(Saved entries)

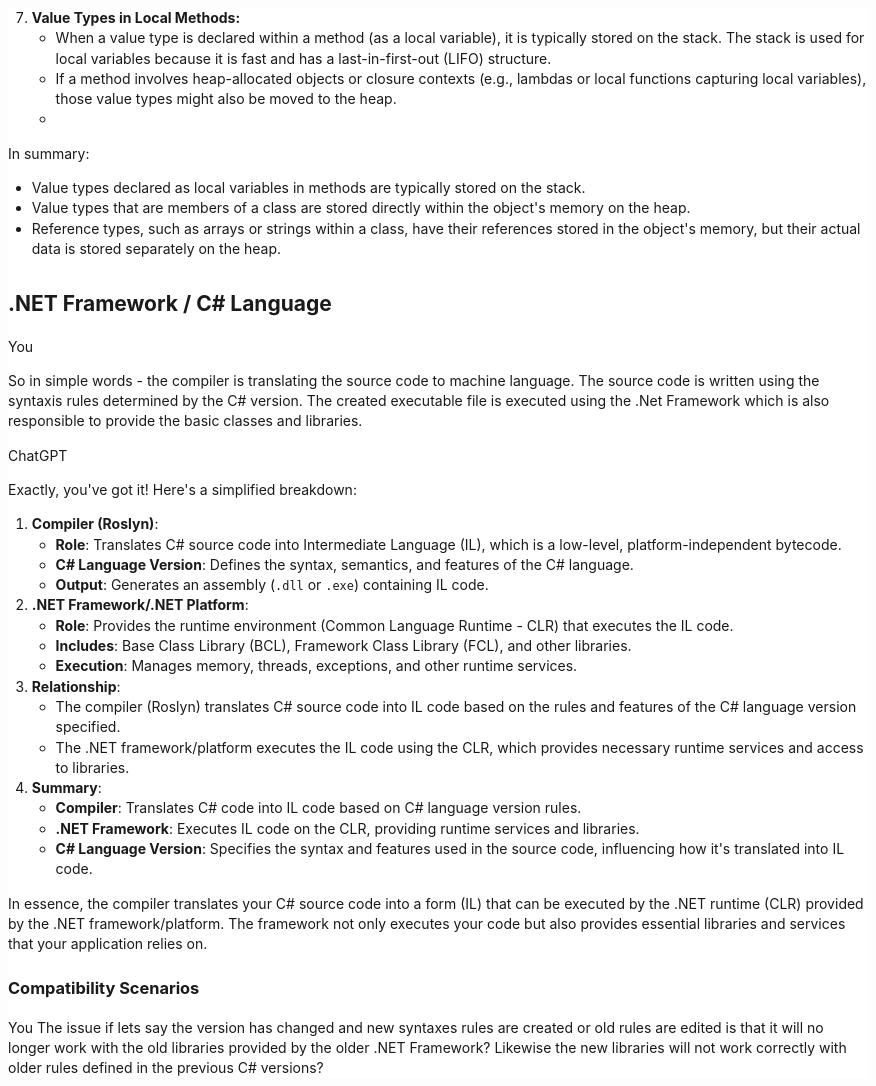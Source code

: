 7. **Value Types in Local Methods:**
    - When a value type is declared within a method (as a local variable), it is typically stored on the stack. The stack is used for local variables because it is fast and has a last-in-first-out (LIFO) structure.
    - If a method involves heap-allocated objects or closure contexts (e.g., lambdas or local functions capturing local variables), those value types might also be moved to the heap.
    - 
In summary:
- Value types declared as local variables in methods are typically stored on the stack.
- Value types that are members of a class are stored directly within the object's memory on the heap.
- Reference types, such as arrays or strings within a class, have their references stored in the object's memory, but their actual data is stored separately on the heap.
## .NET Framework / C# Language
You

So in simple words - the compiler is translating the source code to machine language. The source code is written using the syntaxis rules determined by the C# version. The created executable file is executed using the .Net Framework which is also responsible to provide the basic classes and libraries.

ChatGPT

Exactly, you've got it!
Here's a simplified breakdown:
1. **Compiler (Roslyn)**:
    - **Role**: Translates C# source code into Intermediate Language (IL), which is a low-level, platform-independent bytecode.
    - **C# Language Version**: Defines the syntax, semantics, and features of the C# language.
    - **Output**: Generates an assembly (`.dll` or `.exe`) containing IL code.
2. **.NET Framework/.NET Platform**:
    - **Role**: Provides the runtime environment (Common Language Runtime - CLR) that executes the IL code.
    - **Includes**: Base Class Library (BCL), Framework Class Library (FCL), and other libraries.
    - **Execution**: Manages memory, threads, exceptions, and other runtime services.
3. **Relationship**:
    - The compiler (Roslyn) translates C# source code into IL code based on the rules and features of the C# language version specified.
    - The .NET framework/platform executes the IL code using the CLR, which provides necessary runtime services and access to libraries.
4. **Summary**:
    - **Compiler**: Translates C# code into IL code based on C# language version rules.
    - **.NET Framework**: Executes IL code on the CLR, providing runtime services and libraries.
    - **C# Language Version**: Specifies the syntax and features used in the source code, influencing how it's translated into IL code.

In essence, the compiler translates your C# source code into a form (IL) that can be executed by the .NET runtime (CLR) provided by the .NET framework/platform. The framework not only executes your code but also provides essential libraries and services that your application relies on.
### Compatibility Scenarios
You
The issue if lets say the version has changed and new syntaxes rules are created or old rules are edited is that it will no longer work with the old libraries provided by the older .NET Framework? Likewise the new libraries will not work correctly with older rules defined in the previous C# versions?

== To do ==
Start with the line that contains "- The .NET framework/platform", end with the last line of the entries, and please retype every line in that span exactly, with no others.

== Reply ==
    - The .NET framework/platform executes the IL code using the CLR, which provides necessary runtime services and access to libraries.
4. **Summary**:
    - **Compiler**: Translates C# code into IL code based on C# language version rules.
    - **.NET Framework**: Executes IL code on the CLR, providing runtime services and libraries.
    - **C# Language Version**: Specifies the syntax and features used in the source code, influencing how it's translated into IL code.

In essence, the compiler translates your C# source code into a form (IL) that can be executed by the .NET runtime (CLR) provided by the .NET framework/platform. The framework not only executes your code but also provides essential libraries and services that your application relies on.
### Compatibility Scenarios
You
The issue if lets say the version has changed and new syntaxes rules are created or old rules are edited is that it will no longer work with the old libraries provided by the older .NET Framework? Likewise the new libraries will not work correctly with older rules defined in the previous C# versions?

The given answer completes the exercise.